Expansion in Imperial College London’s Research Computing Services over the past decade had resulted in over 30 separate and independently managed islands of storage – silos that were difficult to access, manage and use. The group needed to enable researchers to access data with ease and speed, so they remain solely focused on their research projects - while integrating legacy and future compute systems and managing data throughout its life-cycle in line with stringent regulatory compliance guidelines.

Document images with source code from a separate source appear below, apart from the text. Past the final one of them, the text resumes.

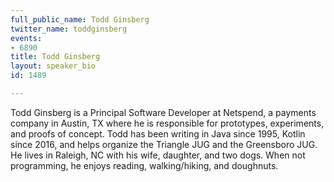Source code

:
 ```yaml
---
full_public_name: Todd Ginsberg
twitter_name: toddginsberg
events:
- 6890
title: Todd Ginsberg
layout: speaker_bio
id: 1489

---
```

Todd Ginsberg is a Principal Software Developer at Netspend, a payments company in Austin, TX where he is responsible for prototypes, experiments, and proofs of concept. Todd has been writing in Java since 1995, Kotlin since 2016, and helps organize the Triangle JUG and the Greensboro JUG. He lives in Raleigh, NC with his wife, daughter, and two dogs. When not programming, he enjoys reading, walking/hiking, and doughnuts.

The new Research Data Store (RDS) is built around ArcaStream PixStor, a high-performance scalable storage platform based on IBM Spectrum Scale parallel file system, which combines flash, disk, tape, and cloud storage into a single global name space. The infrastructure is geographically dispersed with a 5PB storage repository at a primary site and a secondary site for disaster recovery, served by PixStor with asynchronous replication and intelligent tiering to external storage targets. RDS also includes Excelero’s NVMesh®, software that enables the sharing of NVMe Flash storage resources across any network and supports any local or distributed file system. NVMesh provides a scalable NVMe tier for extreme metadata performance. Users benefit from the performance of local flash with the convenience of centralised storage while reducing the overall storage total cost of ownership.
With this new robust infrastructure, Imperial College London’s RDS now simultaneously serves 2,000 existing HPC nodes and over 3,000 users seamlessly, with 20GB/s of throughput with no loss of interactive user performance.

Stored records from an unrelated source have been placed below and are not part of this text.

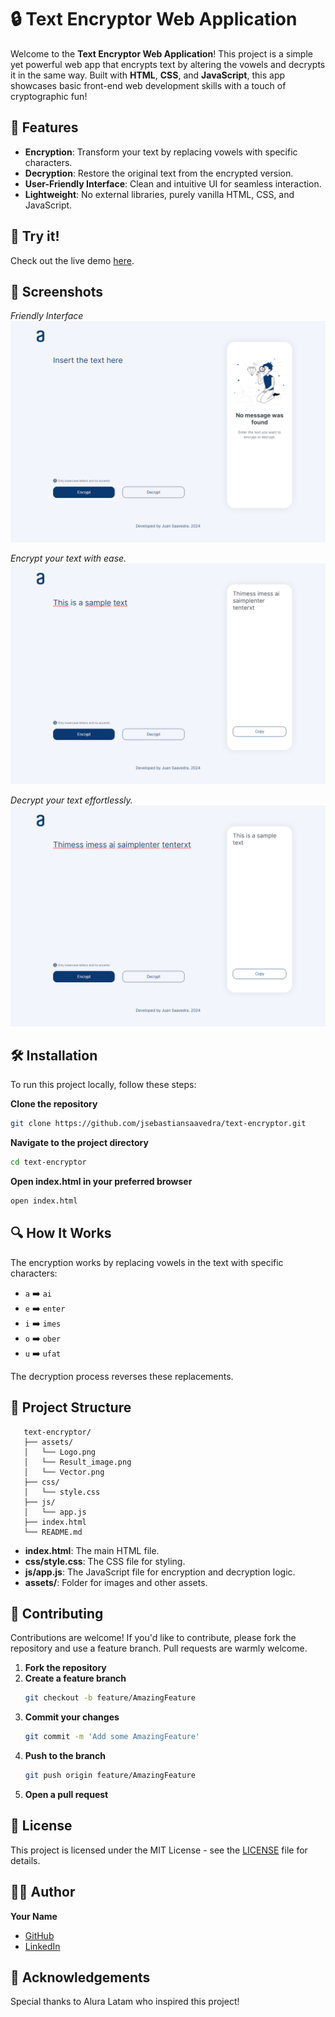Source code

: # 🔒 Text Encryptor Web Application

Welcome to the **Text Encryptor Web Application**! This project is a simple yet powerful web app that encrypts text by altering the vowels and decrypts it in the same way. Built with **HTML**, **CSS**, and **JavaScript**, this app showcases basic front-end web development skills with a touch of cryptographic fun!

## 🚀 Features

- **Encryption**: Transform your text by replacing vowels with specific characters.
- **Decryption**: Restore the original text from the encrypted version.
- **User-Friendly Interface**: Clean and intuitive UI for seamless interaction.
- **Lightweight**: No external libraries, purely vanilla HTML, CSS, and JavaScript.

## 🌟 Try it!
Check out the live demo [here](#).

## 📸 Screenshots

*Friendly Interface*
![Friendly Interface](assets/ss1.png)

*Encrypt your text with ease.*
![Encrypt your text with ease](assets/ss2.png)

*Decrypt your text effortlessly.*
![Decrypt your text effortlessly](assets/ss3.png)

## 🛠️ Installation

To run this project locally, follow these steps:

**Clone the repository**
   ```bash
   git clone https://github.com/jsebastiansaavedra/text-encryptor.git
   ```

**Navigate to the project directory**
   ```bash
   cd text-encryptor
   ```

**Open index.html in your preferred browser**
   ```bash
   open index.html
   ```

## 🔍 How It Works

The encryption works by replacing vowels in the text with specific characters:
- `a` ➡️ `ai`
- `e` ➡️ `enter`
- `i` ➡️ `imes`
- `o` ➡️ `ober`
- `u` ➡️ `ufat`

The decryption process reverses these replacements.

## 📂 Project Structure
   ```arduino
      text-encryptor/
      ├── assets/
      │   └── Logo.png
      │   └── Result_image.png
      │   └── Vector.png
      ├── css/
      │   └── style.css
      ├── js/
      │   └── app.js
      ├── index.html
      └── README.md
   ```
- **index.html**: The main HTML file.
- **css/style.css**: The CSS file for styling.
- **js/app.js**: The JavaScript file for encryption and decryption logic.
- **assets/**: Folder for images and other assets.

## 🤝 Contributing

Contributions are welcome! If you'd like to contribute, please fork the repository and use a feature branch. Pull requests are warmly welcome.

1. **Fork the repository**
2. **Create a feature branch**
   ```bash
   git checkout -b feature/AmazingFeature
   ```
3. **Commit your changes**
   ```bash
   git commit -m 'Add some AmazingFeature'
   ```
4. **Push to the branch**
   ```bash
   git push origin feature/AmazingFeature
   ```
5. **Open a pull request**

## 📄 License

This project is licensed under the MIT License - see the [LICENSE](LICENSE) file for details.

## 🧑‍💻 Author

**Your Name**
- [GitHub](https://github.com/jsebastiansaavedra)
- [LinkedIn](https://www.linkedin.com/in/jsebastiansaavedra/)

## 🎉 Acknowledgements

Special thanks to Alura Latam who inspired this project!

“The usability of the systems for interactive use in particular has improved significantly,” explains Matthew Harvey, RDS project lead and RCS Manager at Imperial College. “Previously, there were frequent interruptions to interactive use because the file system load for some compute jobs effectively squeezed out users. Users would log into the system, type in their search criteria but it could take more than 10 seconds to respond. Now that is a thing of the past.”

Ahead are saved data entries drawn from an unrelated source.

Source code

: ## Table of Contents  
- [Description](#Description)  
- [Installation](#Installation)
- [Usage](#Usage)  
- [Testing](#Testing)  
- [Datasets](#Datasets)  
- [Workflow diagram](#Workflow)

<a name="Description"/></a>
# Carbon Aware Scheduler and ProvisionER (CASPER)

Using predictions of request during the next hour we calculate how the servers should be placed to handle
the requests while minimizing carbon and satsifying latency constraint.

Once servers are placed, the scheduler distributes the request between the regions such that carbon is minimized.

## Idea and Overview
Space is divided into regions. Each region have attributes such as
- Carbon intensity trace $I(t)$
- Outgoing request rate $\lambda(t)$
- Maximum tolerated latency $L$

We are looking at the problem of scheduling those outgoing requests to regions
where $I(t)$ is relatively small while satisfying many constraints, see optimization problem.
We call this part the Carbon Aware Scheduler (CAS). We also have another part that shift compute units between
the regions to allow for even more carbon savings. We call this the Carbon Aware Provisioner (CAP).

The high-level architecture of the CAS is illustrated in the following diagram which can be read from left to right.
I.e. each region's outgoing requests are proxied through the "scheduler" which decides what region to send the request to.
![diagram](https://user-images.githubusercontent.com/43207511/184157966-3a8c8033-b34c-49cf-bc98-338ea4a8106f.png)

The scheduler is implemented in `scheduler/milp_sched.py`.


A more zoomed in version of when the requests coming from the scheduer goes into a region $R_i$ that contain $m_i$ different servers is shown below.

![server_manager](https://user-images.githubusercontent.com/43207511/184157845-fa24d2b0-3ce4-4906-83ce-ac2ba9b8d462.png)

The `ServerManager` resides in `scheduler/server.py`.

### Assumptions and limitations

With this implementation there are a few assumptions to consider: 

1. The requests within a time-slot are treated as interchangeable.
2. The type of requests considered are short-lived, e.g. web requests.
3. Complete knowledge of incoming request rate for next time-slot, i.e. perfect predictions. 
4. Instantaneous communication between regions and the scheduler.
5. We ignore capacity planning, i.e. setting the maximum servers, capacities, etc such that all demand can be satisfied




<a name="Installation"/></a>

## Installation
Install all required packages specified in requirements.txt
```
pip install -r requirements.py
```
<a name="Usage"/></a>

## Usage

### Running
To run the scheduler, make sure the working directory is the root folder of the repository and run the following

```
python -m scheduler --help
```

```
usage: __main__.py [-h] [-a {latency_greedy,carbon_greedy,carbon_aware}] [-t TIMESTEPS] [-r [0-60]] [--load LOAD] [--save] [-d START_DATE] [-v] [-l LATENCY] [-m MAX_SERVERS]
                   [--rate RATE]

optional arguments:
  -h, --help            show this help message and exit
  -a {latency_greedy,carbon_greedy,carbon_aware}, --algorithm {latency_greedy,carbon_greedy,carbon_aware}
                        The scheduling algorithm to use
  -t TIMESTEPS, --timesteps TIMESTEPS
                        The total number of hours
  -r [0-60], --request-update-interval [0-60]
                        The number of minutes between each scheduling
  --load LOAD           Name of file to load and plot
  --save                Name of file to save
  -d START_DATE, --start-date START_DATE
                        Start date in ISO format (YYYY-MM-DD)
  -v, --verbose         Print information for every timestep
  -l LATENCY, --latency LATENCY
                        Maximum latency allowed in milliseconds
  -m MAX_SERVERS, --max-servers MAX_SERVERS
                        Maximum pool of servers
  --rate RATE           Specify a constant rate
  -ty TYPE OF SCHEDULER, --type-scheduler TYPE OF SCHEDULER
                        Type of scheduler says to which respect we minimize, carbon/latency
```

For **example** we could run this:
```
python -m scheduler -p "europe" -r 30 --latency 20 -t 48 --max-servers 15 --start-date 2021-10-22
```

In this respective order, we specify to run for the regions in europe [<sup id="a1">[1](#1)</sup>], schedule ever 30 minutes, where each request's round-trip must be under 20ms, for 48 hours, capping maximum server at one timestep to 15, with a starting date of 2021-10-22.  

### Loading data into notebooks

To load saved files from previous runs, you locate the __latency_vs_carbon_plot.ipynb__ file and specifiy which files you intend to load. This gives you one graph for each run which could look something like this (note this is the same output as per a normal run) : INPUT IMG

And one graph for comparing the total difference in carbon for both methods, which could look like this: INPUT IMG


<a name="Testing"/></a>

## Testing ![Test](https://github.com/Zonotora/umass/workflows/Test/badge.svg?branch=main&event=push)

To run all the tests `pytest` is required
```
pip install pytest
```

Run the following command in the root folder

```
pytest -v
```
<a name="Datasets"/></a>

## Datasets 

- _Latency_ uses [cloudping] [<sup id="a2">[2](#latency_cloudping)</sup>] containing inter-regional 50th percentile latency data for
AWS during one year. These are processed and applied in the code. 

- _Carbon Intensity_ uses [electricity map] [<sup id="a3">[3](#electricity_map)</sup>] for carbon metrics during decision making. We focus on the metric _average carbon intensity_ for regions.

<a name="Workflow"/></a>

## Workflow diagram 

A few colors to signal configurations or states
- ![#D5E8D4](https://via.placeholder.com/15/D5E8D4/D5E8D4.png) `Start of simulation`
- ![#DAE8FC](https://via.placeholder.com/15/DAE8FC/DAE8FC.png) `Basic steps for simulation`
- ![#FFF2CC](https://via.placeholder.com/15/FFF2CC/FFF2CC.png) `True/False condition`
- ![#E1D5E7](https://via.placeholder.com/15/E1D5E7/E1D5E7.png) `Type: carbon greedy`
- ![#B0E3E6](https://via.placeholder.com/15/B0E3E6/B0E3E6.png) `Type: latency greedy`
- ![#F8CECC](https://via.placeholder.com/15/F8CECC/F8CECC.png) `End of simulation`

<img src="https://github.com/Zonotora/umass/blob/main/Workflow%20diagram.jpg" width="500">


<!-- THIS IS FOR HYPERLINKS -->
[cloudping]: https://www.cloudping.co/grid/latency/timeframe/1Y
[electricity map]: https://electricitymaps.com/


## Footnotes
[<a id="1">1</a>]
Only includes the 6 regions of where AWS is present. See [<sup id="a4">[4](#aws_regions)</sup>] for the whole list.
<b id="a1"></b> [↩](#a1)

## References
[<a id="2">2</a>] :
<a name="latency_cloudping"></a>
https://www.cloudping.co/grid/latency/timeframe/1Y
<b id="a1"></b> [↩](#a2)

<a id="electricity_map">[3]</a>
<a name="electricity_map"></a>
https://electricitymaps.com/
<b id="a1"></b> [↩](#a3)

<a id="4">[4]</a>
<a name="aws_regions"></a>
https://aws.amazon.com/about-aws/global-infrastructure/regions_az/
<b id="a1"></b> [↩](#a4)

The new RDS supports a charge-back strategy where researchers cost-out storage as services on their grants – instead of charging users based on reserve capacity. More effective management of storage capacity also allowed the College to avoid costly additions. The ArcaStream platform provides tools and insight needed to understand the access patterns of data on the file system for each project allocation. “This information governance is enabling us to store valuable data more intelligently and economically,” Imperial College London’s Matthew Harvey continued.